◆ **What to do**:
Give back each entry unchanged, minus pictures.

(Material provided begins)

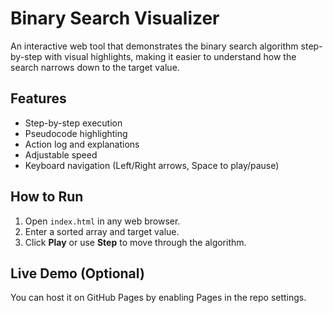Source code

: # Binary Search Visualizer
An interactive web tool that demonstrates the binary search algorithm step-by-step with visual highlights, making it easier to understand how the search narrows down to the target value.


## Features
- Step-by-step execution
- Pseudocode highlighting
- Action log and explanations
- Adjustable speed
- Keyboard navigation (Left/Right arrows, Space to play/pause)

## How to Run
1. Open `index.html` in any web browser.
2. Enter a sorted array and target value.
3. Click **Play** or use **Step** to move through the algorithm.

## Live Demo (Optional)
You can host it on GitHub Pages by enabling Pages in the repo settings.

(Material provided ends)

◆ **Exercise solution**:
Source code

: # Binary Search Visualizer
An interactive web tool that demonstrates the binary search algorithm step-by-step with visual highlights, making it easier to understand how the search narrows down to the target value.


## Features
- Step-by-step execution
- Pseudocode highlighting
- Action log and explanations
- Adjustable speed
- Keyboard navigation (Left/Right arrows, Space to play/pause)

## How to Run
1. Open `index.html` in any web browser.
2. Enter a sorted array and target value.
3. Click **Play** or use **Step** to move through the algorithm.

## Live Demo (Optional)
You can host it on GitHub Pages by enabling Pages in the repo settings.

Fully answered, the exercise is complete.